In 1860, he moved to Guildford in Surrey, where he practised as an engineer and in 1870, moved to Grays in Essex.

Business interests
In the cement business, he was a partner with his sons and sons-in-law in Hilton, Anderson Brooks, & Co earlier Brooks, Shoobridge and Co. with activities at Grays in Essex and Halling, Faversham and Upnor in Kent. At one time, his company employed the largest number of staff of any company in Essex. He was fully occupied with this business until the early 1890s, when he became more involved with Quaker and philanthropic work.

Quaker interests
He was treasurer the Anti-Slavery Society until his resignation in 1926. He was Secretary of the British Quaker Anti-Slavery Committee and was concerned among other things with the establishment in 1897 of a Mission in Pemba, one of the Zanzibar islands, now in Tanzania, to help freed and escaped slaves there.  Slavery was finally legally abolished in Zanzibar in 1909.
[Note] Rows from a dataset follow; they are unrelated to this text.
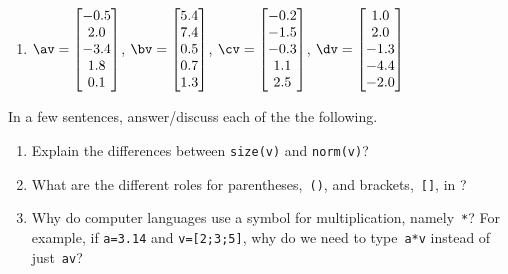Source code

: \begin{exercise}
\begin{enumerate}
\item \(\av=\begin{bmatrix}-0.5\\2.0\\-3.4\\1.8\\0.1\end{bmatrix}\), \(\bv=\begin{bmatrix}5.4\\7.4\\0.5\\0.7\\1.3\end{bmatrix}\), \(\cv=\begin{bmatrix} -0.2\\-1.5\\-0.3\\1.1\\2.5\end{bmatrix}\), \(\dv=\begin{bmatrix}1.0\\2.0\\-1.3\\-4.4\\-2.0\end{bmatrix}\)
\setbox\ajrqrbox\hbox{}%
\marginpar{\usebox{\ajrqrbox\\[2ex]}}%

\end{enumerate}
\end{exercise}





\begin{exercise} \label{ex:} 
In a few sentences, answer\slash discuss each of the the following.
\begin{enumerate}
\item Explain the differences between \verb|size(v)| and \verb|norm(v)|?

\item What are the different roles for parentheses,~\verb|()|, and brackets,~\verb|[]|, in \script?

\item Why do computer languages use a symbol for multiplication, namely~\verb|*|?  For example, if \verb|a=3.14| and \verb|v=[2;3;5]|, why do we need to type~\verb|a*v| instead of just~\verb|av|?

\end{enumerate}
\end{exercise}

\begin{comment}%
why, what caused X?
how did X occur?
what-if? what-if-not?
how does X compare with Y?
what is the evidence for X?
why is X important?
\end{comment}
Because of his knowledge of Russian and his expertise, he was asked by the Meeting for Sufferings in November 1891 to go with Francis William Fox to Russia and investigate the reported famine there.  Brooks returned, reported on 15 January 1892 to the Meeting and left again with Herbert Sefton Jones, who was fluent in Russian, on 15 February with funds for a Quaker relief effort and an urgent need to distribute food before the spring thaw would make transportation difficult.  The Friends concentrated their efforts on Samara but also went to Tatarstan and other adjacent regions.  Some of the travel was by railway but much was by horse drawn sledge.  Brooks returned home on 12 April.  In the end, the Russian famine of 1891–92 killed between 375,000 and 500,000 people.

In 1895 he and Thomas William Marsh (1833–1902) waited on the Czar to plead the cause of religious dissenters in Russia, and he was later active on behalf of the Dukhobors when permission was secured for them to emigrate.  In 1899 he visited Leo Tolstoy with John Bellows.

Between 1896 and 1899, he was Clerk of the Friends Armenian Relief Committee, which raised £18,000.

He was a Joint Secretary, with Ruth Fry of Friends War Victims Relief Committee 1914–24, He was later chairman of its Executive Committee, and if needed, giving almost daily help to the small and overworked office staff. His son, Alfred, also served on this Committee.

Public service and politics
He had always been preoccupied with education.  At Guildford he had been secretary of the British School, and at Grays, he was a governor of Palmer's Endowed School and the first chairman of the Grays School Board. He also served on the Committee of Ackworth School, a Quaker school in Yorkshire.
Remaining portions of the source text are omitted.